In contrast, as shown in FIG. 10(b), when fluctuations have arisen in the loss of the transmission channel or in the gain of the optical fiber amplifier, the amplitude of the received waveform has become smaller than that which is achieved in a condition shown in FIG. 10(a). When the fixedly-set identification point voltage I is used, difficulty is encountered by the D-flip flop 125 in carrying out identification operation with high accuracy, thereby deteriorating the code error rate and obstructing an improvement in transmission quality.
Put another way, as a result of pursuit of an increase in transmission distance and capacity of the optical communications system, the received signal that has been transmitted and input to the receiver is subjected to fluctuations for reasons of various fluctuation factors from short-term and long-term points of view. As a result, the optimum identification point of the signal identification circuit in the receiver also similarly fluctuates.

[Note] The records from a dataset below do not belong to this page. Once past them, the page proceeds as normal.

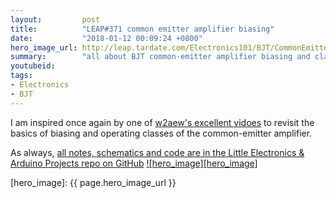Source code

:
 ```yaml
---
layout:         post
title:          "LEAP#371 common emitter amplifier biasing"
date:           "2018-01-12 00:09:24 +0800"
hero_image_url: http://leap.tardate.com/Electronics101/BJT/CommonEmitterAmplifier/assets/CommonEmitterAmplifier_build.jpg
summary:        "all about BJT common-emitter amplifier biasing and class of operation"
youtubeid:
tags:
- Electronics
- BJT
---
```


I am inspired once again by one of [w2aew's excellent vidoes](http://www.youtube.com/watch?v=c6cmkm3UPUI)
to revisit the basics of biasing and operating classes of the common-emitter amplifier.

As always, [all notes, schematics and code are in the Little Electronics & Arduino Projects repo on GitHub][project]
[![hero_image][hero_image]][project]

[leap]: http://leap.tardate.com
[project]: https://github.com/tardate/LittleArduinoProjects/tree/master/Electronics101/BJT/CommonEmitterAmplifier
[hero_image]: {{ page.hero_image_url }}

In other words, although the identification circuit 125 of the above-described receiving-end terminal device 110B in the wavelength-multiplexed optical transmission system uses the identification point set the voltage to a fixed value, it is desired to change the voltage of the identification point according to a transmission characteristic in order to minimize the code error in the demodulation.
Alternatively, in the wavelength-multiplexed optical transmission system, the gain of the optical fiber amplifier has wavelength dependence. Although there is a technique for lessening the wavelength dependence through use of a variable optical equalizer, equalization residues are accumulated with an increase in the number of stages of the optical fiber amplifiers in the long-distance transmission channel, so that variations in the level of the code, which arise on a per-wavelength basis, are unavoidable. Consequently, in such a case, each receiving converter must be controlled to a different identification point and make the identification processing.
The present invention has been conceived in view of such a drawback and aims at providing an optical signal receiver and a method for controlling an identification point for binarization processing performed thereby, wherein a code error rate is diminished by optimally tracking an identification point at all times in accordance with a received signal, thereby maintaining transmission quality high.